YOUR GOAL - Copy out each line below containing "Purchases".

Stored records -

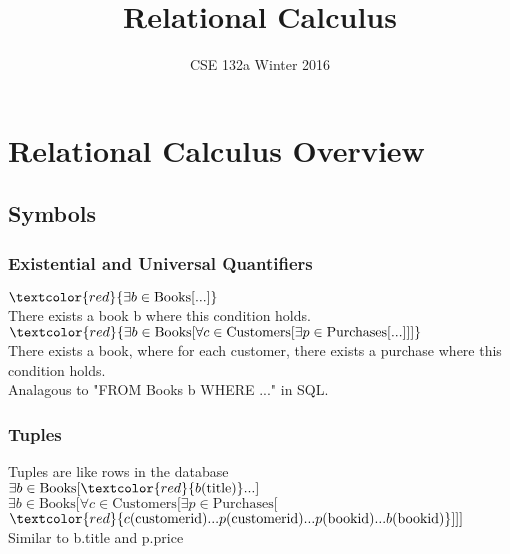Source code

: \documentclass{beamer}
\begin{document}

\title{Relational Calculus}

\date[WI 2016]{CSE 132a Winter 2016}

\subject{Relational Calculus} %

\begin{frame}
  \titlepage
\end{frame}

\section{Relational Calculus Overview}

\subsection{Symbols}

\begin{frame}
  \frametitle{Existential and Universal Quantifiers}

  $\textcolor{red}{\exists b \in \text{Books} [...]}$\\
  There exists a book b where this condition holds.\\

  $\textcolor{red}{\exists b \in \text{Books} [\forall c \in \text{Customers} [ \exists p \in \text{Purchases} [...] ] ]}$\\
  There exists a book, where for each customer, there exists a purchase where this condition holds.\\

  Analagous to "FROM Books b WHERE ..." in SQL.
\end{frame}

\begin{frame}
  \frametitle{Tuples}

  Tuples are like rows in the database\\

  $\exists b \in \text{Books} [\textcolor{red}{b(\text{title})} ...]$\\

  $\exists b \in \text{Books} [\forall c \in \text{Customers} [ \exists p \in \text{Purchases} [ $
  $\textcolor{red}{c(\text{customerid}) ... p(\text{customerid}) ... p(\text{bookid}) ... b(\text{bookid})}] ] ]$\\

  Similar to b.title and p.price
\end{frame}
\end{document}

WRITTEN RESPONSE -
  $\textcolor{red}{\exists b \in \text{Books} [\forall c \in \text{Customers} [ \exists p \in \text{Purchases} [...] ] ]}$\\
  $\exists b \in \text{Books} [\forall c \in \text{Customers} [ \exists p \in \text{Purchases} [ $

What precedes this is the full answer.